Siamo arrivati al nostro quarto appuntamento, e il tema che affrontiamo sarà come e dove scattare, ovvero le diverse inquadrature e le location da utilizzare.

Come ho detto precedentemente, l’obiettivo di questo minicorso non è quello di diventare grandi fotografi, ma di riuscire a fare in modo che anche le nostre foto casalinghe possano essere migliori e più curate. Bastano alcune piccole accortezze.

Iniziamo dalla location. Se fotografiamo i nostri bimbi in casa, di sicuro non potremo avere dei grandi set fotografici, ma non crediate che gli scatti debbano per forza essere sciatti e privi di efficacia. Adottate qualche piccolo accorgimento e tutto risulterà più facile.

Ad esempio, il nostro bimbo sta giocando sul tappeto della sala? Spostate magari le cose intorno a lui, quelle che non sta usando, e cercate di togliere eventuali elementi di disturbo, come ad esempio le ciabatte di papà sullo sfondo. Volete fotografarlo mentre fa la pappa? Allora mettete il seggiolone in modo che sullo sfondo abbia una parete e non il mobile pieno di cianfrusaglie che tutte abbiamo nelle nostre case. Il divano può fungere da set, soprattutto coi bimbi più piccoli. Guardate la differenza tra queste due foto fatte sul divano, con e senza elementi di disturbo, la foto cambia completamente.

Bimbo piccolo con gambine all'insù     Bimbo piccolo con gambine all'insù DUE

Un consiglio d’oro per le foto scattate in casa è sicuramente quello di avere sempre il diaframma aperto al massimo in modo da sfuocare gli oggetti dietro al soggetto.

Bimba che ride a occhi chiusi

In casa può diventare un buon set anche un semplice tappeto, come in questa foto, oppure il letto o il pavimento. Sfruttiamo tutto quello che abbiamo a disposizione.

Per quanto riguarda le foto scattate in esterno, il concetto è più o meno lo stesso, evitare gli elementi di disturbo. Anche una scala può diventare un semplice set, l’importante anche qui è non appoggiare la nostra borsa proprio sul primo scalino in bella vista :) sicuramente poi se troviamo un prato, una spiaggia o un boschetto a nostra piena disposizione, ancora meglio.

Parliamo ora delle diverse inquadrature. Quando volete fotografare il vostro bimbo è importantissimo variare le inquadrature di scatto e passare da figure intere al mezzo busto al primo piano, questo anche a seconda di dove state scattando.

Se siete in un ambiente ampio tipo un prato o una spiaggia, e non ci sono persone da escludere dall’immagine, potete tranquillamente fare una figura intera, se invece c’è qualche elemento di disturbo allora meglio stringere su un mezzo busto o un primo piano. Ricordatevi sempre, anche questo è stato già detto in precedenza, di scattare alla loro altezza.

Vediamo ora nel dettaglio le varianti dello scatto.

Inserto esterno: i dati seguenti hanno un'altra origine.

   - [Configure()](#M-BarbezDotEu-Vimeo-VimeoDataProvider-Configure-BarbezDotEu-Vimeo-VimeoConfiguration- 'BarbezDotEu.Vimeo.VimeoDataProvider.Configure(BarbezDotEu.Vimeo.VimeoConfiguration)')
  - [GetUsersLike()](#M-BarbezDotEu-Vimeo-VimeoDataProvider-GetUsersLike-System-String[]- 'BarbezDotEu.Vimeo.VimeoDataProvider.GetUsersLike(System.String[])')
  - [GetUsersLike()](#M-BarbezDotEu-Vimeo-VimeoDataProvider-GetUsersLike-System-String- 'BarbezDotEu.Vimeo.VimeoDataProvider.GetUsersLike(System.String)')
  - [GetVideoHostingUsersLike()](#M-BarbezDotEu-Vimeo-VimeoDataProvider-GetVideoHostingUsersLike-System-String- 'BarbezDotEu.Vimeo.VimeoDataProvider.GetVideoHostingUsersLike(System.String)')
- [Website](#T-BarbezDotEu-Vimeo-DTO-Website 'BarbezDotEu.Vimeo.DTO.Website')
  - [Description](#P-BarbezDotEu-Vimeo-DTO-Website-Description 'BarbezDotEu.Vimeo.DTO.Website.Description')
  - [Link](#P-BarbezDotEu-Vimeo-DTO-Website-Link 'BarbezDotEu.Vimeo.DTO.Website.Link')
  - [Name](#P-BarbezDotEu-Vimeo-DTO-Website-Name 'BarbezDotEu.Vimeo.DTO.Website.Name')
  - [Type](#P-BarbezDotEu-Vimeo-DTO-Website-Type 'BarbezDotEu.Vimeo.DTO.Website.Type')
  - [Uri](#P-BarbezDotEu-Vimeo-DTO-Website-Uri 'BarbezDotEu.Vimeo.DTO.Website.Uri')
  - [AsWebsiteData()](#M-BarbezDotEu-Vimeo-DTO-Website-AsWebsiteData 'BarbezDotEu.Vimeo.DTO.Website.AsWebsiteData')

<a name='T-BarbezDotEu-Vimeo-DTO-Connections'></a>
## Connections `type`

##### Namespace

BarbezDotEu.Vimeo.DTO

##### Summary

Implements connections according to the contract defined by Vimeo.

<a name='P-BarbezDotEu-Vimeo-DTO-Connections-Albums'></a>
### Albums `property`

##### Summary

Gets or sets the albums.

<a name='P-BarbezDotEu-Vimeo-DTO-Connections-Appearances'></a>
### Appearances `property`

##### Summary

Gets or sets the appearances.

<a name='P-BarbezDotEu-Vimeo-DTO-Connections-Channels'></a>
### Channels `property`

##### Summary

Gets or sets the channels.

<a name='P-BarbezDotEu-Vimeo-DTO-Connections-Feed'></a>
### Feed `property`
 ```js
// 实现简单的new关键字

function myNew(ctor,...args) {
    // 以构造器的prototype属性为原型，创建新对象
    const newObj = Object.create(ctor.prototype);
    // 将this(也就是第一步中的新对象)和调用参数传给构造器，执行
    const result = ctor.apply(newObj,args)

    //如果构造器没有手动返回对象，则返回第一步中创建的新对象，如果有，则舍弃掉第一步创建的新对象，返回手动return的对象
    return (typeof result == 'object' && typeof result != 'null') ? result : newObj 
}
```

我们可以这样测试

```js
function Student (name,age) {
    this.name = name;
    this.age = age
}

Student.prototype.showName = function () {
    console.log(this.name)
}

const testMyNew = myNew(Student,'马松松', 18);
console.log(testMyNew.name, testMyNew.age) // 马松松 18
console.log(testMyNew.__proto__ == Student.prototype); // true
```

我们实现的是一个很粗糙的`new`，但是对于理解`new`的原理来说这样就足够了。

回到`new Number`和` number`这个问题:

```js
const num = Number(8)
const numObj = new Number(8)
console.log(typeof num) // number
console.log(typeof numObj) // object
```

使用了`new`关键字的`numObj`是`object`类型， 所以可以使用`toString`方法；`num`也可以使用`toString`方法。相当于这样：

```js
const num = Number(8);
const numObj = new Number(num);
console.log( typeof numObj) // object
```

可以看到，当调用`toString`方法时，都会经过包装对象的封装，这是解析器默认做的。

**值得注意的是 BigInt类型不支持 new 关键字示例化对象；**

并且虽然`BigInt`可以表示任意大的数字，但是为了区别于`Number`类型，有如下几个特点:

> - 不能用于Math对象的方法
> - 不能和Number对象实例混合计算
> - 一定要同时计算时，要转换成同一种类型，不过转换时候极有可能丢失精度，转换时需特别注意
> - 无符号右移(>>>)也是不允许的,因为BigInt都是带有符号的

Nel primo piano è importantissimo lo sguardo e la messa a fuoco sugli occhi: chi guarda la foto deve essere proprio attratto dal soggetto,Bimba in primo piano

non ci devono essere elementi di disturbo, ed è meglio che il soggetto sia ben centrato nella foto

 

 

Il mezzobusto, invece,

Bimba mezzobusto

permette di avere una foto ravvicinata del soggetto includendo parte dell’ambiente. In questa inquadratura sono comprese le braccia, quindi attenzione a non scattare mozzando qualche mano. I nostri figli dovranno essere ripresi diciamo fino al bacino.

 

C’è poi l’inquadratura all’americana, ovvero la figura ripresa fino a metà gamba. E’ un tipo di scatto che non amo particolarmente anche se devo dire

Bimba inquadrata a metà gamba all'americana

che in alcune situazioni si presta bene. Come in questo scatto, ad esempio.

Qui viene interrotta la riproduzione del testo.